Current benchmarks focus on issue-driven localization, omitting broader code search tasks like repository QA, code understanding, or documentation generation.
Tool efficiency currently relies on whether code entities are "new." Future work could incorporate semantic novelty, invocation cost, and file importance into efficiency measures.

vs Agentless: Agentless uses a fixed hierarchical flow from files to functions to lines—stable but lacks task adaptation. FuseSearch utilizes a learned policy to determine search width.
vs LocAgent / CoSIL: Graph navigation agents utilize structural relationships but require language-dependent graph construction. FuseSearch lowers the deployment barrier via grep/glob/read_file.
vs RepoSearcher: RepoSearcher is also a lightweight localization agent but mostly sequential.

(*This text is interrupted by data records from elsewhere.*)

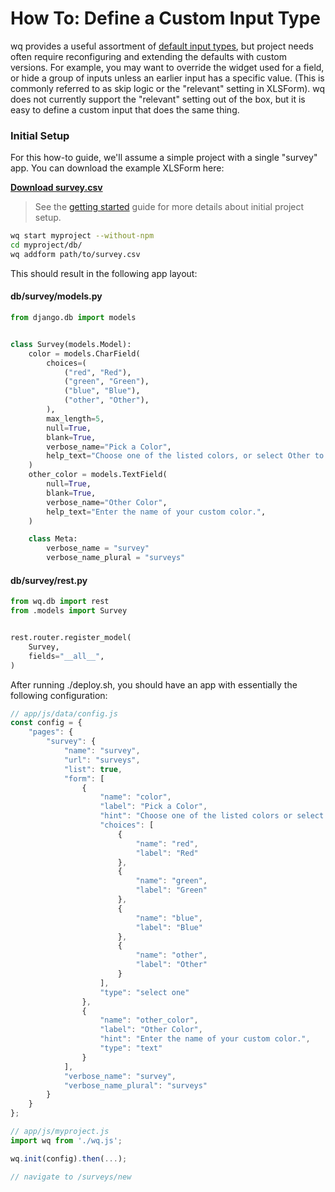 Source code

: # How To: Define a Custom Input Type

wq provides a useful assortment of [default input types][input types], but project needs often require reconfiguring and extending the defaults with custom versions.  For example, you may want to override the widget used for a field, or hide a group of inputs unless an earlier input has a specific value.  (This is commonly referred to as skip logic or the "relevant" setting in XLSForm).  wq does not currently support the "relevant" setting out of the box, but it is easy to define a custom input that does the same thing.

### Initial Setup

For this how-to guide, we'll assume a simple project with a single "survey" app.  You can download the example XLSForm here:

 [**Download survey.csv**][survey.csv]

> See the [getting started][setup] guide for more details about initial project setup.

```bash
wq start myproject --without-npm
cd myproject/db/
wq addform path/to/survey.csv
```

This should result in the following app layout:
#### db/survey/models.py
```python
from django.db import models


class Survey(models.Model):
    color = models.CharField(
        choices=(
            ("red", "Red"),
            ("green", "Green"),
            ("blue", "Blue"),
            ("other", "Other"),
        ),
        max_length=5,
        null=True,
        blank=True,
        verbose_name="Pick a Color",
        help_text="Choose one of the listed colors, or select Other to pick your own.",
    )
    other_color = models.TextField(
        null=True,
        blank=True,
        verbose_name="Other Color",
        help_text="Enter the name of your custom color.",
    )

    class Meta:
        verbose_name = "survey"
        verbose_name_plural = "surveys"

```

#### db/survey/rest.py
```python
from wq.db import rest
from .models import Survey


rest.router.register_model(
    Survey,
    fields="__all__",
)
```

After running ./deploy.sh, you should have an app with essentially the following configuration:

```js
// app/js/data/config.js
const config = {
    "pages": {
        "survey": {
            "name": "survey",
            "url": "surveys",
            "list": true,
            "form": [
                {
                    "name": "color",
                    "label": "Pick a Color",
                    "hint": "Choose one of the listed colors or select Other to pick your own.",
                    "choices": [
                        {
                            "name": "red",
                            "label": "Red"
                        },
                        {
                            "name": "green",
                            "label": "Green"
                        },
                        {
                            "name": "blue",
                            "label": "Blue"
                        },
                        {
                            "name": "other",
                            "label": "Other"
                        }
                    ],
                    "type": "select one"
                },
                {
                    "name": "other_color",
                    "label": "Other Color",
                    "hint": "Enter the name of your custom color.",
                    "type": "text"
                }
            ],
            "verbose_name": "survey",
            "verbose_name_plural": "surveys"
        }
    }
};

// app/js/myproject.js
import wq from './wq.js';

wq.init(config).then(...);

// navigate to /surveys/new
```

[input types]: ../overview/field-types.md
[setup]: ../overview/setup.md
[survey.csv]: ./define-a-custom-input-type/survey.csv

FuseSearch's core improvement comes from parallel tool calling and efficiency rewards.
Insights for Future Work: General coding agents could use "information gain per tool call" as online feedback to train or distill retrieval strategies with less redundancy and lower token costs.

Rating¶

Novelty: ⭐⭐⭐⭐☆ Tool efficiency metrics and multiplicative quality-efficiency rewards are practical with a clear direction.
Experimental Thoroughness: ⭐⭐⭐⭐☆ Covers SWE-bench Verified, training phases, parallel modes, filtering strategies, rewards, and downstream repair; cross-language repository coverage is limited.
Writing Quality: ⭐⭐⭐⭐☆ Methodology definitions and ablation logic are clear; some tables are dense.
Value: ⭐⭐⭐⭐⭐ High practical value for reducing costs and increasing speed for code agents, particularly as a preprocessing step for repair.